Et bien nous pouvons désormais affirmer que le ciel ne s’éclaircit pas encore pour Citroën. Meeke a encore fait des erreurs en Suède provoquant son abandon. Le problème est que le Nord Irlandais compte désormais 46 points de retard au championnat après seulement deux rallyes ! Il va falloir se reprendre. Craig Breen a quant à lui été plus convaincant. Pour son premier rallye au volant de la C3 WRC – et son 10e départ en WRC, il a fait un rallye propre et sans bavures pour terminer dans le top 5 sur une surface qu’il ne connait pas bien. Une réaction rapide de l’ensemble de l’équipe Citroën est malgré tout indispensable sous peine de se voir noyée aux deux championnats dès le début de la saison.

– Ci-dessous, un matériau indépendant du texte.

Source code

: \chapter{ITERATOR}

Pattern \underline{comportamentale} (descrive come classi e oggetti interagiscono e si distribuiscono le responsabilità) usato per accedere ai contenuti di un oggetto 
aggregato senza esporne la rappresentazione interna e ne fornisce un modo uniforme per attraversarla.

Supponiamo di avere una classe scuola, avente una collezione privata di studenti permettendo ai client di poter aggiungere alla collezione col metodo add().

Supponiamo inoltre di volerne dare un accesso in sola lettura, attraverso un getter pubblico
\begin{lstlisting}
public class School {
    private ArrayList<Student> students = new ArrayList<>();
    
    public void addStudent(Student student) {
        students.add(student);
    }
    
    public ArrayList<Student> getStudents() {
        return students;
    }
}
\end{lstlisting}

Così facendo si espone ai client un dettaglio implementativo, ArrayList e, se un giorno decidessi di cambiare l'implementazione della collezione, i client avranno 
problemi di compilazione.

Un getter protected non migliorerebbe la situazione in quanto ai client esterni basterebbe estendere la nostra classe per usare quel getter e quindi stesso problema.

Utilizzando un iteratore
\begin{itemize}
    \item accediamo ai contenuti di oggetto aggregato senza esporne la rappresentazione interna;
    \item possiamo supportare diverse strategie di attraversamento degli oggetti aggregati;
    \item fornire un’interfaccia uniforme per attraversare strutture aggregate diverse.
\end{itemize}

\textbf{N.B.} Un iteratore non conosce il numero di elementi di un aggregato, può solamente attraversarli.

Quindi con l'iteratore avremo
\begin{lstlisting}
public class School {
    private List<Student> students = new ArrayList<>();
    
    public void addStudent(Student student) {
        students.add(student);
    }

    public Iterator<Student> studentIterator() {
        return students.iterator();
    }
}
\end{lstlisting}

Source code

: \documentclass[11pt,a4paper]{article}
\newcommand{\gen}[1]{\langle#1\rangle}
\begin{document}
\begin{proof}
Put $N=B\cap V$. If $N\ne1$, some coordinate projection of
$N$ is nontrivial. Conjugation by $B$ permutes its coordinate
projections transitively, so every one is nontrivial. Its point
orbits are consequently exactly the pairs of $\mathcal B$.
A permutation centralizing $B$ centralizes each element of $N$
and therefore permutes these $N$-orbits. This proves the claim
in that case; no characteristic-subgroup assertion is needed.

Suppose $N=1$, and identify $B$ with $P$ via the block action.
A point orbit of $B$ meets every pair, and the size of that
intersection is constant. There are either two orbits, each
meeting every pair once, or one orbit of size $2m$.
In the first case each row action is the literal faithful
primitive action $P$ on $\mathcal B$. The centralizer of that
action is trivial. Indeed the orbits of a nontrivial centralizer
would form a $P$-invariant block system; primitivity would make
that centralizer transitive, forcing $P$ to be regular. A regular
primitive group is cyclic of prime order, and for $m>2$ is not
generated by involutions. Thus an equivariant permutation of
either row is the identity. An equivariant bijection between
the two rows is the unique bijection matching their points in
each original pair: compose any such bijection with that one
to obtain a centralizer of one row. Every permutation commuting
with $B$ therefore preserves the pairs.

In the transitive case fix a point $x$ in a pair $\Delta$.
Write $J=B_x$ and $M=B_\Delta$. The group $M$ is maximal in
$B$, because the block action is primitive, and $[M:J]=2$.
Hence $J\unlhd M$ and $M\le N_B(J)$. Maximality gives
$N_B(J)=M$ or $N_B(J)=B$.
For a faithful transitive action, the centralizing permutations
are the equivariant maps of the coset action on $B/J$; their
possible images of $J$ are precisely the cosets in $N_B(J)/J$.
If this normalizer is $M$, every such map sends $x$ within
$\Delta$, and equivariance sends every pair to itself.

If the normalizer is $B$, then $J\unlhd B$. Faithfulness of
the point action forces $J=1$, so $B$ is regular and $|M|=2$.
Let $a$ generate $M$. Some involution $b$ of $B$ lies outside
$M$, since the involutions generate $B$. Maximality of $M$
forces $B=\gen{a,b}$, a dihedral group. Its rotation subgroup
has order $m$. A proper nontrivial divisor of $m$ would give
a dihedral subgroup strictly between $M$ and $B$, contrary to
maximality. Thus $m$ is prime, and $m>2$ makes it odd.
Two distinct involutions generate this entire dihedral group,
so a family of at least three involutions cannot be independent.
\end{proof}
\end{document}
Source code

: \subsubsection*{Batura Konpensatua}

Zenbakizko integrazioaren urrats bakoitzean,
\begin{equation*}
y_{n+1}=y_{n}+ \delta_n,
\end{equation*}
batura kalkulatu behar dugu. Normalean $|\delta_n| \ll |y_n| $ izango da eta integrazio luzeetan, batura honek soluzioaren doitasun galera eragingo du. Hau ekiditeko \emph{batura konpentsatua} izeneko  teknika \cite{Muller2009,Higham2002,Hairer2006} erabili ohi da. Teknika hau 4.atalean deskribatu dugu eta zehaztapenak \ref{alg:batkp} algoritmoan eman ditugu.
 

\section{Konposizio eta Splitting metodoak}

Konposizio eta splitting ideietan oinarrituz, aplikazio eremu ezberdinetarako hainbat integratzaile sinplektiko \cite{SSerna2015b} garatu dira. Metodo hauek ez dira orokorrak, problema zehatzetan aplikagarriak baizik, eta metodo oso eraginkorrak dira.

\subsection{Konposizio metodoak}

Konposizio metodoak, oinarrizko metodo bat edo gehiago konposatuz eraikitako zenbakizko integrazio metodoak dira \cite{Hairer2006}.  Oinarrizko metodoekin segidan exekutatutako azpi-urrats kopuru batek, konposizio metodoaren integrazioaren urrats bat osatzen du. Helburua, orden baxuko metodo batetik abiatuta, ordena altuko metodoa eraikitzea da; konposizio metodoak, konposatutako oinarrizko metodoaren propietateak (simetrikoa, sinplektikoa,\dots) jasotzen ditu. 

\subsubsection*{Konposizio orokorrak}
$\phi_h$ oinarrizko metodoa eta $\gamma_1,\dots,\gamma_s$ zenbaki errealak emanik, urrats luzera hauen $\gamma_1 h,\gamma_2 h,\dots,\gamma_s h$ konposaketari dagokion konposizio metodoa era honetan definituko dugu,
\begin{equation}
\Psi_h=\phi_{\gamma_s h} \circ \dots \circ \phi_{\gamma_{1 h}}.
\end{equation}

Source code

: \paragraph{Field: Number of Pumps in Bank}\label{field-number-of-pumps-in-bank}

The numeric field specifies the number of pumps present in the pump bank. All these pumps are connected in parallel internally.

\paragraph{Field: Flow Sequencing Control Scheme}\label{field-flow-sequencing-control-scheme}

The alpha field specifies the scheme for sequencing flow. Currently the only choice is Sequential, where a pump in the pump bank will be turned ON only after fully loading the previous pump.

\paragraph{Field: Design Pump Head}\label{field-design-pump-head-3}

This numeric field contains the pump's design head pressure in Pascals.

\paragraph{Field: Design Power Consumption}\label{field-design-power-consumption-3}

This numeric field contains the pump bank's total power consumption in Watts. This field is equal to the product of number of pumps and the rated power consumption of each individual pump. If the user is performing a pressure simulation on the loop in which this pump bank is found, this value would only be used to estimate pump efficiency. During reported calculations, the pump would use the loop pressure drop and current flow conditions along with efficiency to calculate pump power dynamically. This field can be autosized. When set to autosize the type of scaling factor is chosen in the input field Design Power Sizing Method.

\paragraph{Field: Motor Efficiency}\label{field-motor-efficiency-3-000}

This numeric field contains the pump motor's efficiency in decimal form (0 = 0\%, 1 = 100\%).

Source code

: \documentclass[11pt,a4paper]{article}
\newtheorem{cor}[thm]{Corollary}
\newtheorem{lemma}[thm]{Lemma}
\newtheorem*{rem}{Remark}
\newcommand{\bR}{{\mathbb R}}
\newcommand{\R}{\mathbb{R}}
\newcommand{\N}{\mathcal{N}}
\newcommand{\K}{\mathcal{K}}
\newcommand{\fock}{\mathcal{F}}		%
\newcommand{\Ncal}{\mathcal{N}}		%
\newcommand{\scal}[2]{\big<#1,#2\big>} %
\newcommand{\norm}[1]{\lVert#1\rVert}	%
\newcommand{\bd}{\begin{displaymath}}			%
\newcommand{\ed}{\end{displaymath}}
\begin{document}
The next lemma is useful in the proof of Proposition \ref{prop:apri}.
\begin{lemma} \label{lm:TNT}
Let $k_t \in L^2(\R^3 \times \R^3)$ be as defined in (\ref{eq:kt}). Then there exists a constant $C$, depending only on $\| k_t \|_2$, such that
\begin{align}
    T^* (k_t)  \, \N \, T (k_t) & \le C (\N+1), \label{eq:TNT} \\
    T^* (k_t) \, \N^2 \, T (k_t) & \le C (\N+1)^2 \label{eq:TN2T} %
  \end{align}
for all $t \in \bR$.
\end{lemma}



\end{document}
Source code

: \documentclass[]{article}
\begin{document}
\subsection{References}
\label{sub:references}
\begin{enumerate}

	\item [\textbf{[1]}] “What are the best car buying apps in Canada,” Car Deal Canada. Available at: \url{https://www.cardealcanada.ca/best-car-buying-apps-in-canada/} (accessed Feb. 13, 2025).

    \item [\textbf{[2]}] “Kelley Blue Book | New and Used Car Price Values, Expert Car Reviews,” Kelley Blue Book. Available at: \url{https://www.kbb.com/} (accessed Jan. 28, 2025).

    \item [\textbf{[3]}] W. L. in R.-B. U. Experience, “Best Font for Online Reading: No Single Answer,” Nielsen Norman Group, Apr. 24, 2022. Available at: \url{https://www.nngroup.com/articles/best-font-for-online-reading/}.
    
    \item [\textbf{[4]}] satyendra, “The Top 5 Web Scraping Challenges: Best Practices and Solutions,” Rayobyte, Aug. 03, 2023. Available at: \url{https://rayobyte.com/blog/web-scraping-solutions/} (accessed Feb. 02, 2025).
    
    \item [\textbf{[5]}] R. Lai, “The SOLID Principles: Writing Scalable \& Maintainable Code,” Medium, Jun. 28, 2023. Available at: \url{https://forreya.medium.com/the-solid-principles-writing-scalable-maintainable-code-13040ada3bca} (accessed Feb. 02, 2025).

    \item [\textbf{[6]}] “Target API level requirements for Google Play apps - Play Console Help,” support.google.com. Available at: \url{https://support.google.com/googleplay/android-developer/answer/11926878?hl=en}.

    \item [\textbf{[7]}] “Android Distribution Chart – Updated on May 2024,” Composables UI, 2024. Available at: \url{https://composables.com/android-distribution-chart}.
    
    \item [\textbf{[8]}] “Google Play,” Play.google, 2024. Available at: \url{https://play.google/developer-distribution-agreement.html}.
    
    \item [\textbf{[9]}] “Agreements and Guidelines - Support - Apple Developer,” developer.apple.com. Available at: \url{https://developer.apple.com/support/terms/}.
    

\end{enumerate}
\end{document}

La – très bonne – surprise de ce début de saison vient du Toyota Gazoo Racing et de Jari-Matti Latvala. Là où beaucoup d’observateurs doutaient du projet de Tommi Mäkinen et de sa solidité et où Latvala était déjà enterré suite à sa campagne désastreuse, les Finlandais ont répondu de la plus belle des manières ! Latvala occupe la tête du championnat pilotes et Toyota n’est qu’à 20 points de M-Sport du côté des constructeurs.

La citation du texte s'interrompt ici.